De toda a sua exposição, deve-se louvar o acerto de uma sua assertiva: “Não há limites para o absurdo”. Essa conclusão, encontrável pintada em algumas traseiras de caminhões, veio na sequência de uma pérola, de fazer tremer constitucionalistas nas sepulturas: “O povo não é soberano nas democracias constitucionais”. Depois dessa de Gilmar, fui conferir se democracia ainda era palavra grega, cujo étimo significa povo e poder.
Com efeito. Às 19h30 os ministros chegaram à conclusão de que o empate por cinco votos tinha novamente acontecido.
Até aí, Jader Barbalho, o espertalhão que havia renunciado ao mandato popular para evitar a cassação e a perda dos direitos políticos, não podia afirmar surpresa. Aliás, nem Paulo Maluf nem o paraense Paulo Rocha, as novas bolas da vez, no STF.
Alguns ministros, como Mendes, Marco Aurélio e Toffoli, aquele que foi reprovado em concurso para ingresso na magistratura estadual e serviu para o STF, entendiam que a sessão deveria ser suspensa. E o desempate, após o preenchimento da vaga aberta com a aposentadoria do ministro Eros Graus, de triste memória.
Com a reação dos demais, o presidente Cezar Peluso resolveu colocar em votação se o julgamento deveria continuar e findar naquela mesma sessão plenária. Novamente deu-se a intervenção de Gilmar Mendes e a entonação à Cícero só foi trocada pela gagueira, quando levou um tranco do ministro Ricardo Lewandovsky. Por maioria de votos, os ministros entenderam em continuar e encontrar uma solução.
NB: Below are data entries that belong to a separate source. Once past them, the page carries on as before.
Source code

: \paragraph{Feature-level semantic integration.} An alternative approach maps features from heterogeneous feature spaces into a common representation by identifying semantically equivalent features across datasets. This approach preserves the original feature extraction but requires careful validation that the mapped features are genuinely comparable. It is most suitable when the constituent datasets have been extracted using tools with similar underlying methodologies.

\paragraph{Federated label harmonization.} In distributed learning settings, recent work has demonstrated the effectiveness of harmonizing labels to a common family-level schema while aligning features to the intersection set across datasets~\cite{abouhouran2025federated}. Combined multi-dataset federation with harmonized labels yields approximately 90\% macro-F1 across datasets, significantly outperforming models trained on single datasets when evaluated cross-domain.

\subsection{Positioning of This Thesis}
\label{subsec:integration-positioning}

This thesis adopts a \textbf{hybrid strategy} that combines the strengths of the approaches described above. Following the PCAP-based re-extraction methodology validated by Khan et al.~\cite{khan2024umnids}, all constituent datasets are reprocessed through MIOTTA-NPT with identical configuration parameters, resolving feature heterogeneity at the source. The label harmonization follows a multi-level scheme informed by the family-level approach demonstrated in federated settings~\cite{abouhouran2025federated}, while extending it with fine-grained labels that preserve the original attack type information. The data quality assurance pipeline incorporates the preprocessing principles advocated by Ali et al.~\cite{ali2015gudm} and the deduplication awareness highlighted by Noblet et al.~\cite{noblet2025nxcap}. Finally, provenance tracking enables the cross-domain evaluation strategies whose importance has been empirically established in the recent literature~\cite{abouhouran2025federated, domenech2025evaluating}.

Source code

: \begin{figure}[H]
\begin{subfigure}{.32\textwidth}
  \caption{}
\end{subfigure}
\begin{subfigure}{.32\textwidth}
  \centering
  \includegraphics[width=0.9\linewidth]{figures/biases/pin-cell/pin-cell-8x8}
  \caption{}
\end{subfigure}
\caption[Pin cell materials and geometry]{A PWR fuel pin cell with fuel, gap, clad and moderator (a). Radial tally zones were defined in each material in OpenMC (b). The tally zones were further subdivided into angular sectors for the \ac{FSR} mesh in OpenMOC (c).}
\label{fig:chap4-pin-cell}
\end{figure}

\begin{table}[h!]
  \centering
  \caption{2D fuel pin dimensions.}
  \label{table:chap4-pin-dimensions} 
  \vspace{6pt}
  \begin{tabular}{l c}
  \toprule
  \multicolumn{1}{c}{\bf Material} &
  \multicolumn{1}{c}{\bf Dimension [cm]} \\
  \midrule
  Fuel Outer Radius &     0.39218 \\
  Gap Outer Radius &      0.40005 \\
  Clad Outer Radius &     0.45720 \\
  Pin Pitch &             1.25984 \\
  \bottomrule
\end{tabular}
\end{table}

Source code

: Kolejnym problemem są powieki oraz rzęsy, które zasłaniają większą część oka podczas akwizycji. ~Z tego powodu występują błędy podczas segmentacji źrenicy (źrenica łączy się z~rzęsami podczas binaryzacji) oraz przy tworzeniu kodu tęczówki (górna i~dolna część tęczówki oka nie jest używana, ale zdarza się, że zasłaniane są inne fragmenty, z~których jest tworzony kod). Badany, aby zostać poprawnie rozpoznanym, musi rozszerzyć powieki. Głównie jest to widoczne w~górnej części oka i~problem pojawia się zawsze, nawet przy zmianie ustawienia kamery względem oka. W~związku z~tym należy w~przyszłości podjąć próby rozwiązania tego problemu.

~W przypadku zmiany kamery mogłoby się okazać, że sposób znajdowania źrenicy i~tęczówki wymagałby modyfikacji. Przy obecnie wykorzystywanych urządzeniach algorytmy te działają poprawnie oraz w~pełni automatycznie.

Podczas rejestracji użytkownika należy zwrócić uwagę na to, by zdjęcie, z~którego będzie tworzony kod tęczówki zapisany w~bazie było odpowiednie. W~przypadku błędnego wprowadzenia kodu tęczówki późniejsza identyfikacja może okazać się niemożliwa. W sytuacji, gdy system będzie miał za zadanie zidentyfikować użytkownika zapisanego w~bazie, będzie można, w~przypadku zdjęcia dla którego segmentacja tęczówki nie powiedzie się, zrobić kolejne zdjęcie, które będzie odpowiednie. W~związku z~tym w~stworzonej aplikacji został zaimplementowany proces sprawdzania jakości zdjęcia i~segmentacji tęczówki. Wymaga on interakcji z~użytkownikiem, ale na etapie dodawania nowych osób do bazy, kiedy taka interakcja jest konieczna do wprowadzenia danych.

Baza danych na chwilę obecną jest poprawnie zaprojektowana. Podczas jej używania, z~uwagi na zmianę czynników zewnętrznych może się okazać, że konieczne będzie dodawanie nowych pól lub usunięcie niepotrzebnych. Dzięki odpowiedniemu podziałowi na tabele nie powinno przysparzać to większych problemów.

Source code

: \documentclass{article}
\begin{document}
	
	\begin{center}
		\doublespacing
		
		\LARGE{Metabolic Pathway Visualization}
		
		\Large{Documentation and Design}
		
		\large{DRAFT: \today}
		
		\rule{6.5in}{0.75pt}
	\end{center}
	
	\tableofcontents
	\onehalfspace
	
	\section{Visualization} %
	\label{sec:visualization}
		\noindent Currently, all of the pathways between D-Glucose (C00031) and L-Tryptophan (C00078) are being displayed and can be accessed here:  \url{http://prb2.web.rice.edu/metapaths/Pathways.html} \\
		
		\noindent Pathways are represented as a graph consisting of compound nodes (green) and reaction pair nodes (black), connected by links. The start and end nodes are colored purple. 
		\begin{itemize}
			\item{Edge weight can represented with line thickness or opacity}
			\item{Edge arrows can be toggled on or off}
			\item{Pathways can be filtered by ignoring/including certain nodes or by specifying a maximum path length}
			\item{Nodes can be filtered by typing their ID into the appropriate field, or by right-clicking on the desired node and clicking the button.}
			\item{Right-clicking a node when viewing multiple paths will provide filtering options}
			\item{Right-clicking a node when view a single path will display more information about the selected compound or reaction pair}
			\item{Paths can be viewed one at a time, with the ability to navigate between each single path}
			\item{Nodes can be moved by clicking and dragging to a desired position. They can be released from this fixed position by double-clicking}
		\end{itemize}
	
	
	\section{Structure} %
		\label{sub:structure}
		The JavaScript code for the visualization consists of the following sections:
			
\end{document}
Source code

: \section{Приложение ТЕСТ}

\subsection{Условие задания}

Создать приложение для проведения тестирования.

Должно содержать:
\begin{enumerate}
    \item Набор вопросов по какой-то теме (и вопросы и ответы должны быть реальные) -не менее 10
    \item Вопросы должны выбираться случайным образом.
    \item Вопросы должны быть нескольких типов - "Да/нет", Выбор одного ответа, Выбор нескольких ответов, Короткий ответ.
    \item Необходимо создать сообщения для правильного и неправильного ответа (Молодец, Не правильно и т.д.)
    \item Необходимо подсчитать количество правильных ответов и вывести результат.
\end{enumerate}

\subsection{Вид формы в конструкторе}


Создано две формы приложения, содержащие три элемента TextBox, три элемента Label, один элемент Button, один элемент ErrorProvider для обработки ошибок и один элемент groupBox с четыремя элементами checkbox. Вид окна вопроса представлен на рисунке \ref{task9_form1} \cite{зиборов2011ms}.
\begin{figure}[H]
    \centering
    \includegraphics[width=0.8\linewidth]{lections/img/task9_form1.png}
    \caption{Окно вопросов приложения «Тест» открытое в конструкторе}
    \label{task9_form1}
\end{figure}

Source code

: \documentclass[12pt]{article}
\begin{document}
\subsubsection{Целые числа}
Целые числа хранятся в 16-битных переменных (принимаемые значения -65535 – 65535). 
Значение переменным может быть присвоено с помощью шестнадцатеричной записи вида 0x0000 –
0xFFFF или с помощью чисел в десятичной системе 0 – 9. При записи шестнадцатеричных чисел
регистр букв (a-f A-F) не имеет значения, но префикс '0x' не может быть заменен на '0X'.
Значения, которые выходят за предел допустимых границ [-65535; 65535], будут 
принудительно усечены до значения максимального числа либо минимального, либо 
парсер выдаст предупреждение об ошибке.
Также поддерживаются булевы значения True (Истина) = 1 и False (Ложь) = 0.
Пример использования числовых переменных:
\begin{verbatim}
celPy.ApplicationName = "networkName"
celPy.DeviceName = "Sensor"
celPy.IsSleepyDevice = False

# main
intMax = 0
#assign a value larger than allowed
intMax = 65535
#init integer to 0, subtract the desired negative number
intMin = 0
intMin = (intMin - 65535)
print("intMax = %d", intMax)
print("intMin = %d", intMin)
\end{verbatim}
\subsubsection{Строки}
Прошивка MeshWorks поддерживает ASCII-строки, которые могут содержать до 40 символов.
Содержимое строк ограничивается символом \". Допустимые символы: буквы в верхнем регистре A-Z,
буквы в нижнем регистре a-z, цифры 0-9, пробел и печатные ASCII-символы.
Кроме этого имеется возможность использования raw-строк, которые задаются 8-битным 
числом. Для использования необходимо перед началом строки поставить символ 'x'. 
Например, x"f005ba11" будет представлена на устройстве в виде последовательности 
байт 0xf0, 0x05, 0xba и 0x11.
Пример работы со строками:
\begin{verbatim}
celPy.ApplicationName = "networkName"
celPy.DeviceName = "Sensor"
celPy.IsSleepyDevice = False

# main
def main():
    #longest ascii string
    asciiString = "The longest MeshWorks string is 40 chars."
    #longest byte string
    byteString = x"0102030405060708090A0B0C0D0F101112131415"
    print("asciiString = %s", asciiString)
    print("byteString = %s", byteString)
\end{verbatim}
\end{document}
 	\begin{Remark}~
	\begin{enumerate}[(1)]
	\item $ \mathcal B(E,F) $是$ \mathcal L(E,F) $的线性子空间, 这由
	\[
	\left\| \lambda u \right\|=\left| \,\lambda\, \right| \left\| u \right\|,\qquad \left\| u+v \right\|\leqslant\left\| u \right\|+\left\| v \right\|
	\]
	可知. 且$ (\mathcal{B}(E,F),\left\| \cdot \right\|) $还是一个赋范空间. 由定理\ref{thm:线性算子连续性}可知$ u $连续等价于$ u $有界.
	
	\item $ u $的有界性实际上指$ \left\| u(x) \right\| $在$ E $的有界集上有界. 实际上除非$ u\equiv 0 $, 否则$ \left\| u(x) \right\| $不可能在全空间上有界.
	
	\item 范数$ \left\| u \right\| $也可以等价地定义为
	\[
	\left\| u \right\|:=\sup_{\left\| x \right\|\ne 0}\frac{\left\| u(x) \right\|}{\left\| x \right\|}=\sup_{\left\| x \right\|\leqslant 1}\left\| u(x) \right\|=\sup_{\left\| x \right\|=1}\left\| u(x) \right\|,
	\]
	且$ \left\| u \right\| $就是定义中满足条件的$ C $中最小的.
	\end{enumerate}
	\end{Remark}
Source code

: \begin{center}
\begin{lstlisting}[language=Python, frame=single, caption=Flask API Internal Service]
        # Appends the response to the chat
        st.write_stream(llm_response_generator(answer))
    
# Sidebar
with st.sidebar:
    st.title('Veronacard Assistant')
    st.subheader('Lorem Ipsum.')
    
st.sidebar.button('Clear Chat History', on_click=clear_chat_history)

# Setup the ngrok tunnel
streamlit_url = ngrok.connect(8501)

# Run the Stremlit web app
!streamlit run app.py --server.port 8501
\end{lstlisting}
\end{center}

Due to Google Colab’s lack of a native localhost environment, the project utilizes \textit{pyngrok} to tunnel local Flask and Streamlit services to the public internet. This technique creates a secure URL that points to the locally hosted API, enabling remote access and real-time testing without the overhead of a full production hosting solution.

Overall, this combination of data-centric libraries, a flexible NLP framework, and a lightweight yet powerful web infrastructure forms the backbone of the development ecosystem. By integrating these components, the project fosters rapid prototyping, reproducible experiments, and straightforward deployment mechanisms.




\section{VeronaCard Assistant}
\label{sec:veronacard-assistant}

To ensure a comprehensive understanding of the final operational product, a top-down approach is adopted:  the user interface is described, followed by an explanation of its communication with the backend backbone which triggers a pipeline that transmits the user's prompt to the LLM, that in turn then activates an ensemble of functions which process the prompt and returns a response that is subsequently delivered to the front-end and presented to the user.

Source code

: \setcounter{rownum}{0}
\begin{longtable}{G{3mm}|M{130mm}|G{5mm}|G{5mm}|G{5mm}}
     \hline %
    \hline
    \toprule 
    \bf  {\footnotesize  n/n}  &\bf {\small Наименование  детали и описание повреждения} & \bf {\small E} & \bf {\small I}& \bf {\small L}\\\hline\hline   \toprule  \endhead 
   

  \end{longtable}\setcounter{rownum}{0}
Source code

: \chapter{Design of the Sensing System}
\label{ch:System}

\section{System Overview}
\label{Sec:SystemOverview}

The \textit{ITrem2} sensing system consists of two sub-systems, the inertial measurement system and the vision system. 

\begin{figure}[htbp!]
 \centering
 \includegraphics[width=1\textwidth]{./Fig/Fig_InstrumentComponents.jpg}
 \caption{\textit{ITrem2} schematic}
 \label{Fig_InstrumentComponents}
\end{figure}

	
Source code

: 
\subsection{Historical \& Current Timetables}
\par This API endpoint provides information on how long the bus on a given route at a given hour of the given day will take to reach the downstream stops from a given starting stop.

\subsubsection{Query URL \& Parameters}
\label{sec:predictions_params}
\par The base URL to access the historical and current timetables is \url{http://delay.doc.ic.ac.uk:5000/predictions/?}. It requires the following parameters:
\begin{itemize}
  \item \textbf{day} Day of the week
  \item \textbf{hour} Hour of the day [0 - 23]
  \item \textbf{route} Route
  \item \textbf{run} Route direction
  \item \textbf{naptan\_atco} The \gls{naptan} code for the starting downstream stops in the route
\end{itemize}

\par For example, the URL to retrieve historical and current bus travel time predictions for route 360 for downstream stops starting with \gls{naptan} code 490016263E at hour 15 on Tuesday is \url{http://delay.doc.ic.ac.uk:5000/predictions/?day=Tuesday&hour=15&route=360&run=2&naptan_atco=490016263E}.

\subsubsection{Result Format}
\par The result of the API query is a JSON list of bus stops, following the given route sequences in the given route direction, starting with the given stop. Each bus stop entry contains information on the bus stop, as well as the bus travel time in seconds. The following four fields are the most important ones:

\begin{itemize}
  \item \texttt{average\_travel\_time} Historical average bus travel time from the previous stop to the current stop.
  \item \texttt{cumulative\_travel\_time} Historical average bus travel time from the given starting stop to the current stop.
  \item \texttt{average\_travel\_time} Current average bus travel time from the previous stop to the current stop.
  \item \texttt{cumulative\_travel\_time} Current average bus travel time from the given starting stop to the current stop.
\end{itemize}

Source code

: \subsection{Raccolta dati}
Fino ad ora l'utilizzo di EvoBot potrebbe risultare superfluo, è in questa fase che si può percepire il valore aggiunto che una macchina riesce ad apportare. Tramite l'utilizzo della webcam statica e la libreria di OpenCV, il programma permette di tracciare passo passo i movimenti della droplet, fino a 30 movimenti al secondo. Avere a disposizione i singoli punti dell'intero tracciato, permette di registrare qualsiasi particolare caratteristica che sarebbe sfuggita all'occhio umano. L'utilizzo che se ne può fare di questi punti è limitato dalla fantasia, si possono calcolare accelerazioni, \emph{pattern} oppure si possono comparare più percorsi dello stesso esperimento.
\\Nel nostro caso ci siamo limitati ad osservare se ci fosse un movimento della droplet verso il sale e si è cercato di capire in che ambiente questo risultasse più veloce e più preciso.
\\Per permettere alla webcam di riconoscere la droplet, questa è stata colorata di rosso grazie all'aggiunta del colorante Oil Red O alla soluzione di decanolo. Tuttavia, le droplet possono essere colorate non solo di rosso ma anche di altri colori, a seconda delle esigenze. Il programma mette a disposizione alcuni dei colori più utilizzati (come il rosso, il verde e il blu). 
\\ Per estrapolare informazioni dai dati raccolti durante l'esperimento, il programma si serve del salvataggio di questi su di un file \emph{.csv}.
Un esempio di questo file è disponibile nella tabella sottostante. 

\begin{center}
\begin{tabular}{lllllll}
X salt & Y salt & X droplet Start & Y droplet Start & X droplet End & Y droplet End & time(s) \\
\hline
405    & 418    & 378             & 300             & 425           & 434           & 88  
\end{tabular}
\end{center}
Para irritação de Gilmar, Marco Aurélio e Toffoli, venceu o critério de desempate apresentado pelo ministro Celso de Mello. Uma analogia a dispositivo contido no Regimento Interno do STF. Critério expresso para solução de empate, quando em julgamento ações de inconstitucionalidade: no empate, prevalece a constitucionalidade da lei atacada.  Por analogia, entendeu-se que a Lei da Ficha Limpa teria aplicação imediata e retroativa, pois era constitucional.
Não faltou nem apagão na sessão. Às 21 horas, as transmissões de imagens e sons do STF foram interrompidas. Era o horário político obrigatório. Os telespectadores, infelizmente, ficaram sem o final da fala de Gilmar Mendes.
O presidente Peluso acompanhou, depois de justificativa louvável, o ministro decano, Celso de Mello.
PANO RÁPIDO. As duas teses sobre a aplicabilidade ou não da Lei da Ficha Limpa eram respeitáveis e bem fundadas.
Agora, a repetição ninguém aguentava. E a tentativa de não se chegar a uma decisão final levaria, caso vingasse, o STF ao descrédito. Disso não se deram conta Gilmar Mendes, Marco Aurélio e Toffoli.
Depois de tudo, a sociedade saiu vitoriosa e pode gritar: Bye-bye, Jader, Maluf e demais fichas sujas.